When kids seek attention, they seek connection. In my practice I work with kids of all ages for various reasons. Often times parents bring kids whose behaviors have become concerning – thinking it is a behavioral problem. Parents will even say: “He/she is just seeking attention…”. And that is exactly what the child should get, attention!
Attention seeking for kids and teens is a way of connecting to an adult caregiver. It is an attachment behavior. Attachment is a basic psychological need to keep close to a caregiver for survival reasons. Children have no logical control over their attachment needs. When they feel disconnected from a caregiver, attachment seeking behaviors will start to take priority. Dr. Edith Eger, an amazing psychologist and author, states the 3 fundamental psychological needs for children are: attention, affection and approval (the 3 A’s). These 3 needs are often seen in attention seeking behaviors in kids of all ages. 

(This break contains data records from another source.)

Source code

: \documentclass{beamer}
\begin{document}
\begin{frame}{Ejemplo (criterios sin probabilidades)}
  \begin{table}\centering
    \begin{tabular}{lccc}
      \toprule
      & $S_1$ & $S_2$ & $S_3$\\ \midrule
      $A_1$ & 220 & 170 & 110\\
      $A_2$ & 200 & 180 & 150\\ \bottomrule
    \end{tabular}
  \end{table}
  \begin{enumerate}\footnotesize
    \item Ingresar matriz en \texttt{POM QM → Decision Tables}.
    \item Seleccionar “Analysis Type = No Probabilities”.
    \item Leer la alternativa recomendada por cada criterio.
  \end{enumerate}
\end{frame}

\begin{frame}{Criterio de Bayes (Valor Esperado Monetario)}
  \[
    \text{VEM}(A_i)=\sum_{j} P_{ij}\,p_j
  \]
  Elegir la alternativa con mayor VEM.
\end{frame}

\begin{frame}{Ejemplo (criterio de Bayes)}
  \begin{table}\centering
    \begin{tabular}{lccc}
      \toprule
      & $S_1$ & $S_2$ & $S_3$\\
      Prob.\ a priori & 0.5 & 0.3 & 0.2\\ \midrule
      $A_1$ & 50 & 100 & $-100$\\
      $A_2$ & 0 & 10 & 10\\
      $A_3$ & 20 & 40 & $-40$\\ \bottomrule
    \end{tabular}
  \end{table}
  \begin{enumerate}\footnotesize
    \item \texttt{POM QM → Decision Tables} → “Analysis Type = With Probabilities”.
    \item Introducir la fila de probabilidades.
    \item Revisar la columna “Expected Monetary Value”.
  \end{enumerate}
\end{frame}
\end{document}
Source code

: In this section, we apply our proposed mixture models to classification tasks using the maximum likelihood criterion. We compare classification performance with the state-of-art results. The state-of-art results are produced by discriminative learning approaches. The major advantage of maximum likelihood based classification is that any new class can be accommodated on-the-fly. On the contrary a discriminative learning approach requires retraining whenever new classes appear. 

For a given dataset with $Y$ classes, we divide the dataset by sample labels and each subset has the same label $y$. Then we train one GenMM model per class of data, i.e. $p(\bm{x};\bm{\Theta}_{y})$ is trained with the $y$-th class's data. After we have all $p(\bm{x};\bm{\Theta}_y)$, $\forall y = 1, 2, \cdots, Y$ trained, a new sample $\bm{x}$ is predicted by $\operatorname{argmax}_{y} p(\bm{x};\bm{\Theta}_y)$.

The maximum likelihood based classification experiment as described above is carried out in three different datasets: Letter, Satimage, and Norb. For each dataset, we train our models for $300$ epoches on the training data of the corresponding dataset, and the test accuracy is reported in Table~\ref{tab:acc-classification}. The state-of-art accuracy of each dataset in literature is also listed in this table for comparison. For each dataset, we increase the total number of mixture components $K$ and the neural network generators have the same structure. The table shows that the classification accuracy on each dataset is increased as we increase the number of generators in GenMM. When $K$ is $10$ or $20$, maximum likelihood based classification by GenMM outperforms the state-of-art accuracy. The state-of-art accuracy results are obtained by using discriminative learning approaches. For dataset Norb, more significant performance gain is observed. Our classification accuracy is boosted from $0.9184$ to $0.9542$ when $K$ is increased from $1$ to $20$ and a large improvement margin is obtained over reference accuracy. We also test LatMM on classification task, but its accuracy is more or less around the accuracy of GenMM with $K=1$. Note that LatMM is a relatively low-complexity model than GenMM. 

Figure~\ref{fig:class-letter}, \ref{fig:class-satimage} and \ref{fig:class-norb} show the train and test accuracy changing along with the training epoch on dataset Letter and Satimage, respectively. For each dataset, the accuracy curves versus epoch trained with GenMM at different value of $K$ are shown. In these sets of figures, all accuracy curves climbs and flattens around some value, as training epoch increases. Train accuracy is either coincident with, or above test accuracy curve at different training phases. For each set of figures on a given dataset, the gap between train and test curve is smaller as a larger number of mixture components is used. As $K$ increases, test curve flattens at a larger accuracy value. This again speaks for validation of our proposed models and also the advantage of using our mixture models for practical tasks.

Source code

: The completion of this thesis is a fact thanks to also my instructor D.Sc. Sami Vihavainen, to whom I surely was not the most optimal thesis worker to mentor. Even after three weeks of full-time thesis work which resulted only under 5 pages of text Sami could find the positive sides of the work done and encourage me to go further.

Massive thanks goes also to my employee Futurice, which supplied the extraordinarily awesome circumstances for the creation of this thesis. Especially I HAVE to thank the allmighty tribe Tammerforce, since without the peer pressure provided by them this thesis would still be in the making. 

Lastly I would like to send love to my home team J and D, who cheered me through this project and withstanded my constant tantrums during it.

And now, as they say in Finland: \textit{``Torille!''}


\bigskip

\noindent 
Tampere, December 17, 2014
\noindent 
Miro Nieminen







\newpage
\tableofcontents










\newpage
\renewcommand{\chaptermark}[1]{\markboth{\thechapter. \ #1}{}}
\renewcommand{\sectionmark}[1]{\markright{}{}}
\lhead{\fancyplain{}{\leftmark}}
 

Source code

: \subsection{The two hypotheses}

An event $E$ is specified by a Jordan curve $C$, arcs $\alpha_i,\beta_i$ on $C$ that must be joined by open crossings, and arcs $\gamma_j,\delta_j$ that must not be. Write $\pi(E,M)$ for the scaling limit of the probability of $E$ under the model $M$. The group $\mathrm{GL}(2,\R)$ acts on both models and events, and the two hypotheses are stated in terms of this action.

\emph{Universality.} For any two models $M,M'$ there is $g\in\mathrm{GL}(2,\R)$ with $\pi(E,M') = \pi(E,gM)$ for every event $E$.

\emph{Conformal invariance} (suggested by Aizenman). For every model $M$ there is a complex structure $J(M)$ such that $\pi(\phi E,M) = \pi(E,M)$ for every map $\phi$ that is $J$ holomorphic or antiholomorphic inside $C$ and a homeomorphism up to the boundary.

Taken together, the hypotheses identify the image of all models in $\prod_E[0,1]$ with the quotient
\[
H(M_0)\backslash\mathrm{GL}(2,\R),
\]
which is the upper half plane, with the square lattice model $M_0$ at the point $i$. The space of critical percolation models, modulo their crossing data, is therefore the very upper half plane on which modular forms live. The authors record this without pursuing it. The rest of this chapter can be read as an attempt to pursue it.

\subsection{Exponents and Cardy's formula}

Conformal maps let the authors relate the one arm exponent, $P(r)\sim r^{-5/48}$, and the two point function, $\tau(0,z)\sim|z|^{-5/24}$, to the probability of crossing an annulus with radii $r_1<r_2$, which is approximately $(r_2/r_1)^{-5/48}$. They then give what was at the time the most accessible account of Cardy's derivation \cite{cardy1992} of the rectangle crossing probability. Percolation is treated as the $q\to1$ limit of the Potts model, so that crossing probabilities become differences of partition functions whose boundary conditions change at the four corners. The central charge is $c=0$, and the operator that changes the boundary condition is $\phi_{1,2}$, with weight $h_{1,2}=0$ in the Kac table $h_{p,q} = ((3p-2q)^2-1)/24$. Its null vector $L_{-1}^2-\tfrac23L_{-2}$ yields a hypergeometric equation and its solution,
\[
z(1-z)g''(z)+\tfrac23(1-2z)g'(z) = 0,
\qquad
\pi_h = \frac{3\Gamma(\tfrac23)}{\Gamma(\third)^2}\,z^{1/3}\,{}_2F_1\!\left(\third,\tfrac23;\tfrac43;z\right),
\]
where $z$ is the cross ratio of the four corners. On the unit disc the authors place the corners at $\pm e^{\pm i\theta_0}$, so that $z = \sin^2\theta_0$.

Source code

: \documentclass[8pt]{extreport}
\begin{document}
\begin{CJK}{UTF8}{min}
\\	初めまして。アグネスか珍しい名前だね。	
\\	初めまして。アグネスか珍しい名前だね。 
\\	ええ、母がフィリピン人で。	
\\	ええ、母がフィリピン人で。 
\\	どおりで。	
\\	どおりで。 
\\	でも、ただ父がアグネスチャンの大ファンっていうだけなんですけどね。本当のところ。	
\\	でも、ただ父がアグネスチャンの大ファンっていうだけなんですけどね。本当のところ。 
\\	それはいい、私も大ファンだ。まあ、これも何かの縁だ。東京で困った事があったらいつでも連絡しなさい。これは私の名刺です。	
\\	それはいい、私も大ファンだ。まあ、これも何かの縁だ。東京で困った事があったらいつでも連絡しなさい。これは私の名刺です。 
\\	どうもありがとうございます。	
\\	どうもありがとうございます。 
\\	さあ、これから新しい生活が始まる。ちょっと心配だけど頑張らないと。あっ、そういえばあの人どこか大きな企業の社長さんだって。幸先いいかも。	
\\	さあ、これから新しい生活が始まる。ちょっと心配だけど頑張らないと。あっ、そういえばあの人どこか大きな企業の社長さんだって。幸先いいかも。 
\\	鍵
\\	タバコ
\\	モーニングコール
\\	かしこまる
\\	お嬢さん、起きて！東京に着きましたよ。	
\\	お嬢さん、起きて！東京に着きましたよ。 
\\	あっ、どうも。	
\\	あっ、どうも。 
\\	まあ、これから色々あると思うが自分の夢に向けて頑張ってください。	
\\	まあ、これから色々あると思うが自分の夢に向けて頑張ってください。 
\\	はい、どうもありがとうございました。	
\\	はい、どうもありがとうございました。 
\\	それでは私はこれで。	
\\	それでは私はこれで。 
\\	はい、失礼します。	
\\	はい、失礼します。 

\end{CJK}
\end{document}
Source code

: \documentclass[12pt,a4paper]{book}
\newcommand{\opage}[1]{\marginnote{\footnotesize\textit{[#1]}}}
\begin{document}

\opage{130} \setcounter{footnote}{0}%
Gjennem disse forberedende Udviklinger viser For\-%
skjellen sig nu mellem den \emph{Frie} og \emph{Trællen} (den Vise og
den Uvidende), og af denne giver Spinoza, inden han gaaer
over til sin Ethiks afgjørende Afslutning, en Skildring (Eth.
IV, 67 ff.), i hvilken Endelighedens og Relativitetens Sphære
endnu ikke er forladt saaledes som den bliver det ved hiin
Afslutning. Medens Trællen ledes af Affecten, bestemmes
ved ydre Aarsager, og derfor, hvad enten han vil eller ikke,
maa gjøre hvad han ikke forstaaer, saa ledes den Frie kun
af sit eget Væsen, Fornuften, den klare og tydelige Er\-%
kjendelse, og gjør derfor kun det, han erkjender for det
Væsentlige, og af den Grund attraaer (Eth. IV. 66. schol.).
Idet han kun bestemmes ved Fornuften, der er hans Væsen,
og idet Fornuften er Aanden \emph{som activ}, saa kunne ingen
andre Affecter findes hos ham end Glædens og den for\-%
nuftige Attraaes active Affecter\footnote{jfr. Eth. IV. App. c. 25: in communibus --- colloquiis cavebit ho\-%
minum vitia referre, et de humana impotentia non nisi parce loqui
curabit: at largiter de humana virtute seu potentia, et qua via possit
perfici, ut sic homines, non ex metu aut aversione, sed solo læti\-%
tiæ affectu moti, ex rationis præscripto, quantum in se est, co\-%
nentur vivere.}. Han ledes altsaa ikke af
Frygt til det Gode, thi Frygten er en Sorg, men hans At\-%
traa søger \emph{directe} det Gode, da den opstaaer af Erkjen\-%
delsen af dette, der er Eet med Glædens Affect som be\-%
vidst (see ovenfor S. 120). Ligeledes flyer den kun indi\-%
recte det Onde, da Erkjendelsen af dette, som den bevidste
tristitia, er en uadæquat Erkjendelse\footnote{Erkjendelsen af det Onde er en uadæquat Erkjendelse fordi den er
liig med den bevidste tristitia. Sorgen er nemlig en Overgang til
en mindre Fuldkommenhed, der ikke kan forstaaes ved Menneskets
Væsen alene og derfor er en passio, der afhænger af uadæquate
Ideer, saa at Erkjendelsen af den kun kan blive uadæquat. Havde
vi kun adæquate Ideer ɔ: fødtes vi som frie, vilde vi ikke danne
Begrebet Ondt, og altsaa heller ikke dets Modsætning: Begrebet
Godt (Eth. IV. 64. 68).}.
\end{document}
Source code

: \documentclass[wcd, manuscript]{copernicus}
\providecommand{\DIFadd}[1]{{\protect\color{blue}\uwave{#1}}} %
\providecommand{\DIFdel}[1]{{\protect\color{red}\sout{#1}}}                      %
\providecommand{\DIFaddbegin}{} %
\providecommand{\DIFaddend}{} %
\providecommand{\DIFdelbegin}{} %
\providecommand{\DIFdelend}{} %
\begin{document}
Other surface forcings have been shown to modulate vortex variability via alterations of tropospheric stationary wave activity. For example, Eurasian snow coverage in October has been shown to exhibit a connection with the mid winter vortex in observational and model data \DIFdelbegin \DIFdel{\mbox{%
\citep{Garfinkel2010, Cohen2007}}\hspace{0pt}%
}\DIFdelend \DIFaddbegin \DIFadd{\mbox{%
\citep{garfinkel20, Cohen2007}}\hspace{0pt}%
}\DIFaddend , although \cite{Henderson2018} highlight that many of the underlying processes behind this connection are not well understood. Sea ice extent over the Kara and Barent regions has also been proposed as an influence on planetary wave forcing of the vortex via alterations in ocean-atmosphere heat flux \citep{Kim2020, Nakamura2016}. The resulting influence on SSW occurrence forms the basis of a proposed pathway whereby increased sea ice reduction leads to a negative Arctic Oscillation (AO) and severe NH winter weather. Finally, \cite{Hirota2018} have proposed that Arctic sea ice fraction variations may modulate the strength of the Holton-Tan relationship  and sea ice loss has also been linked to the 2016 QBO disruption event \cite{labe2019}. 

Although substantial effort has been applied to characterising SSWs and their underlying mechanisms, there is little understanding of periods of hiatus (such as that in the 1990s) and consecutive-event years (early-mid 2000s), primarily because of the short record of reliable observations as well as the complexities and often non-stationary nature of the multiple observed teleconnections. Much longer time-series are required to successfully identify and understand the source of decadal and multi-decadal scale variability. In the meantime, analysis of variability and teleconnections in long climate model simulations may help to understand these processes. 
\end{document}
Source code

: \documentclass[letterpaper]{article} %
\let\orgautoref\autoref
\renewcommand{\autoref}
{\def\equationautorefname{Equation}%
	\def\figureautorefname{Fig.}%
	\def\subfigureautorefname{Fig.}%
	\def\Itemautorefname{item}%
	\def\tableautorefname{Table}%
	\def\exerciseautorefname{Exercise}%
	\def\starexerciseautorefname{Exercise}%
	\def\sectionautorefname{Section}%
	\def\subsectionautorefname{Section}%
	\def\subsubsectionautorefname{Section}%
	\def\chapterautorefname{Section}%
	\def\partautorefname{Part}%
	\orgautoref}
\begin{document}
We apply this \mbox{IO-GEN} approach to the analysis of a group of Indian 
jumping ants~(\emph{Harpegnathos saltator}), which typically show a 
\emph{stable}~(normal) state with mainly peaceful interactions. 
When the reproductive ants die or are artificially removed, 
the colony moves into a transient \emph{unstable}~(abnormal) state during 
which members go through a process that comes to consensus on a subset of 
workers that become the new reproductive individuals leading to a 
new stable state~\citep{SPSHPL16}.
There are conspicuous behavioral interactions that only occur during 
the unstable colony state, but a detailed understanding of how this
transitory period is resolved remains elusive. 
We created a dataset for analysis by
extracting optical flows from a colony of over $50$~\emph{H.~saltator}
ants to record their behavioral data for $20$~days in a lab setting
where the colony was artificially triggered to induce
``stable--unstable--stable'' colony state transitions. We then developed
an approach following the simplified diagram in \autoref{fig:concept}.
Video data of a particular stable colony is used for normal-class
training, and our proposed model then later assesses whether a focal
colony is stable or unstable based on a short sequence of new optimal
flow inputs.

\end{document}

Even though parenting can be hard sometimes, when our kids start to act out we need to start connecting to them (using the 3 A’s). Oftener than not, if parents consistently connect to the child the negative behaviors stop. Connecting with a child who is engaging in all kinds of negative behaviors can be tricky for adults as adults are often burned out and triggered by strong emotions in their kids. For this reason I recommend miracle minutes. Each day (consistently) set aside a minimum of 10 minutes with your child and just be with them in whatever they choose to do. No siblings, no phones, no criticism, just allowing them to take the lead and be with them. This fills up a child’s “love tank” and that means they feel connected and safe, which in return means no need to seek out attention in negative ways. 
If parents seem to  struggle with the miracle minutes, they need to look at their own self care and support, as another wonderful attachment expert, Dr. Gabor Maté states: The greatest gift you can give your child is your own happiness and healing.